[WHAT IS EXPECTED]:
Establish how many lines below contain the string "nextOccurrence". Respond with that number alone.

(Data entries)
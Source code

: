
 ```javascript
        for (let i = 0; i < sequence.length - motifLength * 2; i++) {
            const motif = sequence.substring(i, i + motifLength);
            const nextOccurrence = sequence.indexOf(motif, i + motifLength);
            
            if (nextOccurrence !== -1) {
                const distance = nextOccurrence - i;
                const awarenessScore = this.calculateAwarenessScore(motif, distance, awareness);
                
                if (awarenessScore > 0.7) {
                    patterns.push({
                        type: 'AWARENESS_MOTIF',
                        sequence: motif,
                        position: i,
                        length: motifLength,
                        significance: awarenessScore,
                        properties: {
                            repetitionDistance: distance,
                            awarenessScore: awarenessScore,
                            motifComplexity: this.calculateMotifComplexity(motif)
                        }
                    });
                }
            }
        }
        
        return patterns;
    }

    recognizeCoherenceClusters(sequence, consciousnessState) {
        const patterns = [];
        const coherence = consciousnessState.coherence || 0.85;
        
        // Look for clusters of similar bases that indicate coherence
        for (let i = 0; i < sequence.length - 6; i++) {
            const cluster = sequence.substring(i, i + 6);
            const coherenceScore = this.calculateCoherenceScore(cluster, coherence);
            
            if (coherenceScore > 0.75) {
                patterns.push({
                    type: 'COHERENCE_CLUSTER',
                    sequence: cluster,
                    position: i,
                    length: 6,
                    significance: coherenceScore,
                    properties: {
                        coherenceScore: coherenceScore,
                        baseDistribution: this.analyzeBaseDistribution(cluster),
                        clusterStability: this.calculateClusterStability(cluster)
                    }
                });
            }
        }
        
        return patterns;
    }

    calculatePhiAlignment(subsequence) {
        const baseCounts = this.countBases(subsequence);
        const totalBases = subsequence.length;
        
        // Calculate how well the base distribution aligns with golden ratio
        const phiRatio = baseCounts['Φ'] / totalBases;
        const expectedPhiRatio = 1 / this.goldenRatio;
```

[TASK SOLUTION]:
3